Jika berhasil, implikasinya mengerikan. Jokowi bisa maju lagi di 2029 (usia 68 tahun), menang, lalu memerintah hingga 2034. Pada 2034, Gibran—yang saat itu baru 47 tahun—bisa naik menjadi presiden, berkuasa hingga 2044. Artinya, satu keluarga menguasai kekuasaan eksekutif selama 30 tahun berturut-turut (2014–2044). Ini bukan lagi politik dinasti—ini adalah rezim kepalsuan yang diperpanjang melalui rekayasa konstitusi.
Reaksi publik terbelah. Di satu sisi, pendukung Jokowi dan PSI di kalangan pemuda urban melihat ini sebagai “kelanjutan legacy infrastruktur dan stabilitas ekonomi”. Mereka berargumen: “Kalau rakyat setuju, kenapa tidak?” Di sisi lain, kritik keras datang dari akademisi, aktivis, dan oposisi. Mereka menyebut ini sebagai pengulangan kecelakaan sejarah 2023 dengan skala lebih besar: MK kembali jadi alat, konstitusi diinjak-injak, dan demokrasi diganti dengan monarki elektoral. Laporan Economist Intelligence Unit (EIU) Maret 2025 bahkan sudah memperingatkan: Indonesia mengalami kemunduran demokrasi terburuk sejak Reformasi 1998, ditandai oleh konsolidasi kekuasaan eksekutif, dinasti politik, dan pengebirian lembaga yudisial.

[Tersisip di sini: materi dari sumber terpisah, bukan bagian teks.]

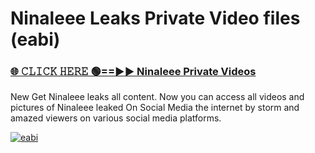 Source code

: # Ninaleee Leaks Private Video files (eabi)

<h3><a href="https://mediafirerr.pages.dev?q=Ninaleee&ref=R42" rel="nofollow">🌐 𝙲𝙻𝙸𝙲𝙺 𝙷𝙴𝚁𝙴 🟢==►► Ninaleee Private Videos</a></h3>

New Get Ninaleee leaks all content. Now you can access all videos and pictures of Ninaleee leaked On Social Media the internet by storm and amazed viewers on various social media platforms.

[![eabi](https://github.com/user-attachments/assets/26341bd8-4b91-4a20-822e-3fd5d525dd40)](https://mediafirerr.pages.dev?q=Ninaleee&ref=R42)

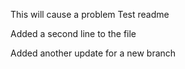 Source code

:This will cause a problem
Test readme

Added a second line to the file

Added another update for a new branch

PSI, yang gagal lolos parlemen pada 2024, kini menargetkan kursi di 2029. Mereka membutuhkan kendaraan politik baru—bisa jadi partai berbasis BUMN atau “partai super Tbk”—untuk mengusung Gibran secara independen. Jika PSI lolos, dan MK menghapus batas periode, maka duet Jokowi-Gibran bukan lagi rumor—melainkan blueprint kekuasaan abadi.
Isu ijazah palsu Jokowi dan Gibran yang masih diproses Polda Metro Jaya menjadi bom waktu tambahan. Jika kasus ini meledak di tengah kampanye 2029, legitimasi duet ini akan runtuh. Tapi, jika rezim berhasil mengamankan MK dan MPR, hukum bisa kembali dibengkokkan—seperti yang sudah terbukti.
Pilpres 2029 belum dimulai, tapi pertarungan sudah jelas: bukan lagi antara program, melainkan antara konstitusi dan ambisi. Apakah UUD 1945 akan tetap menjadi fondasi negara hukum, atau akan diubah demi satu keluarga? Apakah rakyat akan diam saat demokrasi direkayasa melalui putusan malam dan rapat tertutup?
Rumor duet Jokowi-Gibran bukan lelucon politik. Ini adalah peringatan dini akan ancaman nyata terhadap konstitusi. Dan jika tidak ada penjagaan ketat dari masyarakat sipil, sejarah 2023 akan terulang—kali ini, dengan taruhan yang jauh lebih besar.